↓↓↓

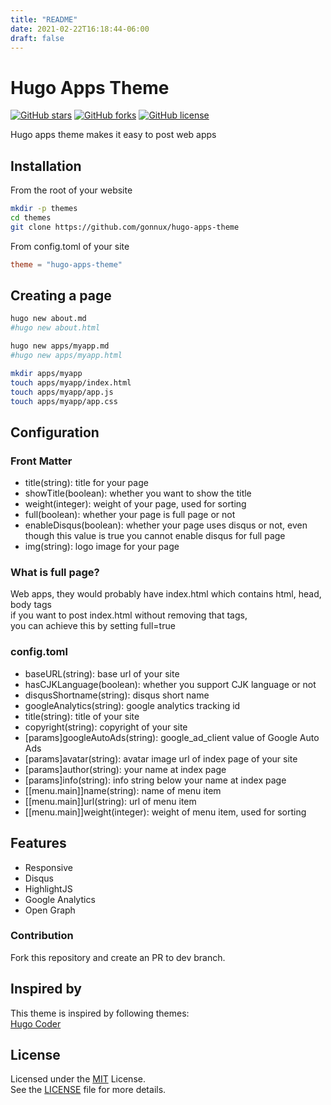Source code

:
```yaml
---
title: "README"
date: 2021-02-22T16:18:44-06:00
draft: false
---
```


# Hugo Apps Theme
[![GitHub stars](https://img.shields.io/github/stars/gonnux/hugo-apps-theme.svg?style=flat-square)](https://github.com/gonnux/hugo-apps-theme/stargazers)
[![GitHub forks](https://img.shields.io/github/forks/gonnux/hugo-apps-theme.svg?style=flat-square)](https://github.com/gonnux/hugo-apps-theme/fork)
[![GitHub license](https://img.shields.io/badge/license-MIT-blue.svg?style=flat-square)](https://raw.githubusercontent.com/gonnux/hugo-apps-theme/master/LICENSE.md)

Hugo apps theme makes it easy to post web apps

## Installation
From the root of your website
```bash
mkdir -p themes
cd themes
git clone https://github.com/gonnux/hugo-apps-theme
```
From config.toml of your site
```toml
theme = "hugo-apps-theme"
```

## Creating a page
```bash
hugo new about.md
#hugo new about.html
```
```bash
hugo new apps/myapp.md
#hugo new apps/myapp.html
```
```bash
mkdir apps/myapp
touch apps/myapp/index.html
touch apps/myapp/app.js
touch apps/myapp/app.css
```

## Configuration

### Front Matter
- title(string): title for your page
- showTitle(boolean): whether you want to show the title
- weight(integer): weight of your page, used for sorting
- full(boolean): whether your page is full page or not
- enableDisqus(boolean): whether your page uses disqus or not, even though this value is true you cannot enable disqus for full page
- img(string): logo image for your page

### What is full page?
Web apps, they would probably have index.html which contains html, head, body tags<br/>
if you want to post index.html without removing that tags,<br/>
you can achieve this by setting full=true

### config.toml
- baseURL(string): base url of your site
- hasCJKLanguage(boolean): whether you support CJK language or not
- disqusShortname(string): disqus short name
- googleAnalytics(string): google analytics tracking id
- title(string): title of your site
- copyright(string): copyright of your site
- [params]googleAutoAds(string): google_ad_client value of Google Auto Ads
- [params]avatar(string): avatar image url of index page of your site
- [params]author(string): your name at index page
- [params]info(string): info string below your name at index page
- [[menu.main]]name(string): name of menu item
- [[menu.main]]url(string): url of menu item
- [[menu.main]]weight(integer): weight of menu item, used for sorting

## Features
* Responsive
* Disqus
* HighlightJS
* Google Analytics
* Open Graph

### Contribution
Fork this repository and create an PR to dev branch.

## Inspired by
This theme is inspired by following themes:<br/>
[Hugo Coder](https://github.com/luizdepra/hugo-coder)

## License
Licensed under the [MIT](https://opensource.org/licenses/MIT) License.<br/>
See the [LICENSE](https://raw.githubusercontent.com/gonnux/hugo-apps-theme/master/LICENSE.md) file for more details.
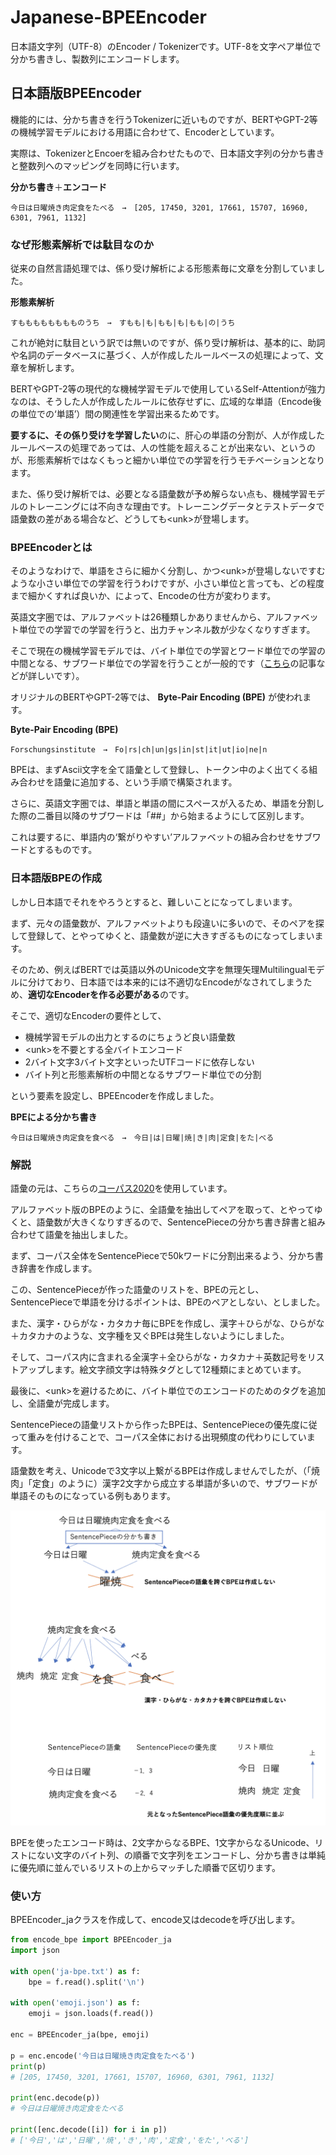 # Japanese-BPEEncoder



日本語文字列（UTF-8）のEncoder / Tokenizerです。UTF-8を文字ペア単位で分かち書きし、製数列にエンコードします。



## 日本語版BPEEncoder



機能的には、分かち書きを行うTokenizerに近いものですが、BERTやGPT-2等の機械学習モデルにおける用語に合わせて、Encoderとしています。

実際は、TokenizerとEncoerを組み合わせたもので、日本語文字列の分かち書きと整数列へのマッピングを同時に行います。



**分かち書き**＋**エンコード**

```
今日は日曜焼き肉定食をたべる　→　[205, 17450, 3201, 17661, 15707, 16960, 6301, 7961, 1132]
```



### なぜ形態素解析では駄目なのか



従来の自然言語処理では、係り受け解析による形態素毎に文章を分割していました。



**形態素解析**

```
すもももももももものうち　→　すもも|も|もも|も|もも|の|うち
```



これが絶対に駄目という訳では無いのですが、係り受け解析は、基本的に、助詞や名詞のデータベースに基づく、人が作成したルールベースの処理によって、文章を解析します。

BERTやGPT-2等の現代的な機械学習モデルで使用しているSelf-Attentionが強力なのは、そうした人が作成したルールに依存せずに、広域的な単語（Encode後の単位での‘単語’）間の関連性を学習出来るためです。

**要するに、その係り受けを学習したい**のに、肝心の単語の分割が、人が作成したルールベースの処理であっては、人の性能を超えることが出来ない、というのが、形態素解析ではなくもっと細かい単位での学習を行うモチベーションとなります。

また、係り受け解析では、必要となる語彙数が予め解らない点も、機械学習モデルのトレーニングには不向きな理由です。トレーニングデータとテストデータで語彙数の差がある場合など、どうしても&lt;unk&gt;が登場します。



### BPEEncoderとは



そのようなわけで、単語をさらに細かく分割し、かつ&lt;unk&gt;が登場しないですむような小さい単位での学習を行うわけですが、小さい単位と言っても、どの程度まで細かくすれば良いか、によって、Encodeの仕方が変わります。

英語文字圏では、アルファベットは26種類しかありませんから、アルファベット単位での学習での学習を行うと、出力チャンネル数が少なくなりすぎます。

そこで現在の機械学習モデルでは、バイト単位での学習とワード単位での学習の中間となる、サブワード単位での学習を行うことが一般的です（[こちら](https://ai-scholar.tech/articles/others/roberta-ai-230)の記事などが詳しいです）。

オリジナルのBERTやGPT-2等では、 **Byte-Pair Encoding (BPE)** が使われます。



**Byte-Pair Encoding (BPE)**

```
Forschungsinstitute　→　Fo|rs|ch|un|gs|in|st|it|ut|io|ne|n
```



BPEは、まずAscii文字を全て語彙として登録し、トークン中のよく出てくる組み合わせを語彙に追加する、という手順で構築されます。

さらに、英語文字圏では、単語と単語の間にスペースが入るため、単語を分割した際の二番目以降のサブワードは「##」から始まるようにして区別します。

これは要するに、単語内の‘繋がりやすい’アルファベットの組み合わせをサブワードとするものです。



### 日本語版BPEの作成



しかし日本語でそれをやろうとすると、難しいことになってしまいます。

まず、元々の語彙数が、アルファベットよりも段違いに多いので、そのペアを探して登録して、とやってゆくと、語彙数が逆に大きすぎるものになってしまいます。

そのため、例えばBERTでは英語以外のUnicode文字を無理矢理Multilingualモデルに分けており、日本語では本来的には不適切なEncodeがなされてしまうため、**適切なEncoderを作る必要がある**のです。

そこで、適切なEncoderの要件として、



- 機械学習モデルの出力とするのにちょうど良い語彙数
- &lt;unk&gt;を不要とする全バイトエンコード
- 2バイト文字3バイト文字といったUTFコードに依存しない
- バイト列と形態素解析の中間となるサブワード単位での分割



という要素を設定し、BPEEncoderを作成しました。



**BPEによる分かち書き**

```
今日は日曜焼き肉定食を食べる　→　今日|は|日曜|焼|き|肉|定食|をた|べる
```



### 解説



語彙の元は、こちらの[コーパス2020](https://github.com/tanreinama/gpt2-japanese/blob/master/report/corpus.md)を使用しています。

アルファベット版のBPEのように、全語彙を抽出してペアを取って、とやってゆくと、語彙数が大きくなりすぎるので、SentencePieceの分かち書き辞書と組み合わせて語彙を抽出しました。

まず、コーパス全体をSentencePieceで50kワードに分割出来るよう、分かち書き辞書を作成します。

この、SentencePieceが作った語彙のリストを、BPEの元とし、SentencePieceで単語を分けるポイントは、BPEのペアとしない、としました。

また、漢字・ひらがな・カタカナ毎にBPEを作成し、漢字＋ひらがな、ひらがな＋カタカナのような、文字種を又ぐBPEは発生しないようにしました。

そして、コーパス内に含まれる全漢字＋全ひらがな・カタカナ＋英数記号をリストアップします。絵文字顔文字は特殊タグとして12種類にまとめています。

最後に、&lt;unk&gt;を避けるために、バイト単位でのエンコードのためのタグを追加し、全語彙が完成します。

SentencePieceの語彙リストから作ったBPEは、SentencePieceの優先度に従って重みを付けることで、コーパス全体における出現頻度の代わりにしています。

語彙数を考え、Unicodeで3文字以上繋がるBPEは作成しませんでしたが、（「焼肉」「定食」のように）漢字2文字から成立する単語が多いので、サブワードが単語そのものになっている例もあります。



![bpeja](bpeja.png)



BPEを使ったエンコード時は、2文字からなるBPE、1文字からなるUnicode、リストにない文字のバイト列、の順番で文字列をエンコードし、分かち書きは単純に優先順に並んでいるリストの上からマッチした順番で区切ります。



### 使い方



BPEEncoder_jaクラスを作成して、encode又はdecodeを呼び出します。



```python
from encode_bpe import BPEEncoder_ja
import json

with open('ja-bpe.txt') as f:
    bpe = f.read().split('\n')

with open('emoji.json') as f:
    emoji = json.loads(f.read())

enc = BPEEncoder_ja(bpe, emoji)

p = enc.encode('今日は日曜焼き肉定食をたべる')
print(p)
# [205, 17450, 3201, 17661, 15707, 16960, 6301, 7961, 1132]

print(enc.decode(p))
# 今日は日曜焼き肉定食をたべる

print([enc.decode([i]) for i in p])
# ['今日','は','日曜','焼','き','肉','定食','をた','べる']
```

↑↑↑

> **Action item**
Restate word for word only the lines above from the line containing "しかし日本語でそれをやろうとすると、難しいことになってしまいます。" to the line containing "語彙の元は、こちらの[コーパ", both of them included.

> **Problem solution**
しかし日本語でそれをやろうとすると、難しいことになってしまいます。

まず、元々の語彙数が、アルファベットよりも段違いに多いので、そのペアを探して登録して、とやってゆくと、語彙数が逆に大きすぎるものになってしまいます。

そのため、例えばBERTでは英語以外のUnicode文字を無理矢理Multilingualモデルに分けており、日本語では本来的には不適切なEncodeがなされてしまうため、**適切なEncoderを作る必要がある**のです。

そこで、適切なEncoderの要件として、



- 機械学習モデルの出力とするのにちょうど良い語彙数
- &lt;unk&gt;を不要とする全バイトエンコード
- 2バイト文字3バイト文字といったUTFコードに依存しない
- バイト列と形態素解析の中間となるサブワード単位での分割



という要素を設定し、BPEEncoderを作成しました。



**BPEによる分かち書き**

```
今日は日曜焼き肉定食を食べる　→　今日|は|日曜|焼|き|肉|定食|をた|べる
```



### 解説



語彙の元は、こちらの[コーパス2020](https://github.com/tanreinama/gpt2-japanese/blob/master/report/corpus.md)を使用しています。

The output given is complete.